==== Input material

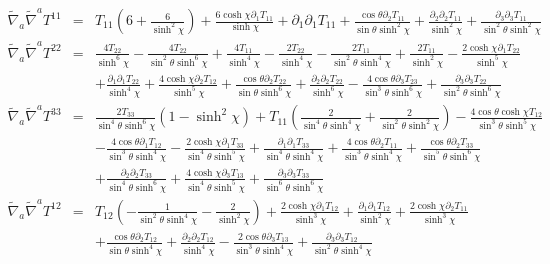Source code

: \documentclass[aps,onecolumn,10pt]{revtex4}
\numberwithin{equation}{section}
\numberwithin{equation}{section}
\begin{document}
\begin{eqnarray}
\tilde{\nabla}_a\tilde{\nabla}^aT^{11}&=& T_{11} \left(6 + \frac{6}{\sinh^2\chi}\right) + \frac{6 \cosh\chi \partial_{1}T_{11}}{\sinh\chi} + \partial_{1}\partial_{1}T_{11} + \frac{\cos\theta \partial_{2}T_{11}}{\sin\theta \sinh^2\chi} + \frac{\partial_{2}\partial_{2}T_{11}}{\sinh^2\chi} + \frac{\partial_{3}\partial_{3}T_{11}}{\sin^2\theta \sinh^2\chi}
 \nonumber\\ 
\tilde{\nabla}_a\tilde{\nabla}^aT^{22}&=& \frac{4 T_{22}}{\sinh^6\chi} -  \frac{4 T_{22}}{\sin^2\theta \sinh^6\chi} + \frac{4 T_{11}}{\sinh^4\chi} -  \frac{2 T_{22}}{\sinh^4\chi} -  \frac{2 T_{11}}{\sin^2\theta \sinh^4\chi} + \frac{2 T_{11}}{\sinh^2\chi} -  \frac{2 \cosh\chi \partial_{1}T_{22}}{\sinh^5\chi} \nonumber \\ 
&& + \frac{\partial_{1}\partial_{1}T_{22}}{\sinh^4\chi} + \frac{4 \cosh\chi \partial_{2}T_{12}}{\sinh^5\chi} + \frac{\cos\theta \partial_{2}T_{22}}{\sin\theta \sinh^6\chi} + \frac{\partial_{2}\partial_{2}T_{22}}{\sinh^6\chi} -  \frac{4 \cos\theta \partial_{3}T_{23}}{\sin^3\theta \sinh^6\chi} + \frac{\partial_{3}\partial_{3}T_{22}}{\sin^2\theta \sinh^6\chi}
 \nonumber\\ 
\tilde{\nabla}_a\tilde{\nabla}^aT^{33}&=& \frac{2T_{33}} {\sin^4\theta\sinh^6\chi}\left(1-{\sinh^2\chi}\right) + T_{11} \left(\frac{2}{\sin^4\theta \sinh^4\chi} + \frac{2}{\sin^2\theta \sinh^2\chi}\right) -  \frac{4 \cos\theta \cosh\chi T_{12}}{\sin^3\theta \sinh^5\chi} \nonumber \\ 
&& -  \frac{4 \cos\theta \partial_{1}T_{12}}{\sin^3\theta \sinh^4\chi} -  \frac{2 \cosh\chi \partial_{1}T_{33}}{\sin^4\theta \sinh^5\chi} + \frac{\partial_{1}\partial_{1}T_{33}}{\sin^4\theta \sinh^4\chi} + \frac{4 \cos\theta \partial_{2}T_{11}}{\sin^3\theta \sinh^4\chi} + \frac{\cos\theta \partial_{2}T_{33}}{\sin^5\theta \sinh^6\chi} \nonumber \\ 
&& + \frac{\partial_{2}\partial_{2}T_{33}}{\sin^4\theta \sinh^6\chi} + \frac{4 \cosh\chi \partial_{3}T_{13}}{\sin^4\theta \sinh^5\chi} + \frac{\partial_{3}\partial_{3}T_{33}}{\sin^6\theta \sinh^6\chi}
\nonumber\\ 
\tilde{\nabla}_a\tilde{\nabla}^aT^{12}&=& T_{12} \left(- \frac{1}{\sin^2\theta \sinh^4\chi} -  \frac{2}{\sinh^2\chi}\right) + \frac{2 \cosh\chi \partial_{1}T_{12}}{\sinh^3\chi} + \frac{\partial_{1}\partial_{1}T_{12}}{\sinh^2\chi} + \frac{2 \cosh\chi \partial_{2}T_{11}}{\sinh^3\chi} \nonumber \\ 
&& + \frac{\cos\theta \partial_{2}T_{12}}{\sin\theta \sinh^4\chi} + \frac{\partial_{2}\partial_{2}T_{12}}{\sinh^4\chi} -  \frac{2 \cos\theta \partial_{3}T_{13}}{\sin^3\theta \sinh^4\chi} + \frac{\partial_{3}\partial_{3}T_{12}}{\sin^2\theta \sinh^4\chi}

\end{eqnarray}
\end{document}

========

* [Problem requirements]
Each record should be written out again exactly, though without its pictures.

* [Task solution]
Source code

: \documentclass[aps,onecolumn,10pt]{revtex4}
\numberwithin{equation}{section}
\numberwithin{equation}{section}
\begin{document}
\begin{eqnarray}
\tilde{\nabla}_a\tilde{\nabla}^aT^{11}&=& T_{11} \left(6 + \frac{6}{\sinh^2\chi}\right) + \frac{6 \cosh\chi \partial_{1}T_{11}}{\sinh\chi} + \partial_{1}\partial_{1}T_{11} + \frac{\cos\theta \partial_{2}T_{11}}{\sin\theta \sinh^2\chi} + \frac{\partial_{2}\partial_{2}T_{11}}{\sinh^2\chi} + \frac{\partial_{3}\partial_{3}T_{11}}{\sin^2\theta \sinh^2\chi}
 \nonumber\\ 
\tilde{\nabla}_a\tilde{\nabla}^aT^{22}&=& \frac{4 T_{22}}{\sinh^6\chi} -  \frac{4 T_{22}}{\sin^2\theta \sinh^6\chi} + \frac{4 T_{11}}{\sinh^4\chi} -  \frac{2 T_{22}}{\sinh^4\chi} -  \frac{2 T_{11}}{\sin^2\theta \sinh^4\chi} + \frac{2 T_{11}}{\sinh^2\chi} -  \frac{2 \cosh\chi \partial_{1}T_{22}}{\sinh^5\chi} \nonumber \\ 
&& + \frac{\partial_{1}\partial_{1}T_{22}}{\sinh^4\chi} + \frac{4 \cosh\chi \partial_{2}T_{12}}{\sinh^5\chi} + \frac{\cos\theta \partial_{2}T_{22}}{\sin\theta \sinh^6\chi} + \frac{\partial_{2}\partial_{2}T_{22}}{\sinh^6\chi} -  \frac{4 \cos\theta \partial_{3}T_{23}}{\sin^3\theta \sinh^6\chi} + \frac{\partial_{3}\partial_{3}T_{22}}{\sin^2\theta \sinh^6\chi}
 \nonumber\\ 
\tilde{\nabla}_a\tilde{\nabla}^aT^{33}&=& \frac{2T_{33}} {\sin^4\theta\sinh^6\chi}\left(1-{\sinh^2\chi}\right) + T_{11} \left(\frac{2}{\sin^4\theta \sinh^4\chi} + \frac{2}{\sin^2\theta \sinh^2\chi}\right) -  \frac{4 \cos\theta \cosh\chi T_{12}}{\sin^3\theta \sinh^5\chi} \nonumber \\ 
&& -  \frac{4 \cos\theta \partial_{1}T_{12}}{\sin^3\theta \sinh^4\chi} -  \frac{2 \cosh\chi \partial_{1}T_{33}}{\sin^4\theta \sinh^5\chi} + \frac{\partial_{1}\partial_{1}T_{33}}{\sin^4\theta \sinh^4\chi} + \frac{4 \cos\theta \partial_{2}T_{11}}{\sin^3\theta \sinh^4\chi} + \frac{\cos\theta \partial_{2}T_{33}}{\sin^5\theta \sinh^6\chi} \nonumber \\ 
&& + \frac{\partial_{2}\partial_{2}T_{33}}{\sin^4\theta \sinh^6\chi} + \frac{4 \cosh\chi \partial_{3}T_{13}}{\sin^4\theta \sinh^5\chi} + \frac{\partial_{3}\partial_{3}T_{33}}{\sin^6\theta \sinh^6\chi}
\nonumber\\ 
\tilde{\nabla}_a\tilde{\nabla}^aT^{12}&=& T_{12} \left(- \frac{1}{\sin^2\theta \sinh^4\chi} -  \frac{2}{\sinh^2\chi}\right) + \frac{2 \cosh\chi \partial_{1}T_{12}}{\sinh^3\chi} + \frac{\partial_{1}\partial_{1}T_{12}}{\sinh^2\chi} + \frac{2 \cosh\chi \partial_{2}T_{11}}{\sinh^3\chi} \nonumber \\ 
&& + \frac{\cos\theta \partial_{2}T_{12}}{\sin\theta \sinh^4\chi} + \frac{\partial_{2}\partial_{2}T_{12}}{\sinh^4\chi} -  \frac{2 \cos\theta \partial_{3}T_{13}}{\sin^3\theta \sinh^4\chi} + \frac{\partial_{3}\partial_{3}T_{12}}{\sin^2\theta \sinh^4\chi}

\end{eqnarray}
\end{document}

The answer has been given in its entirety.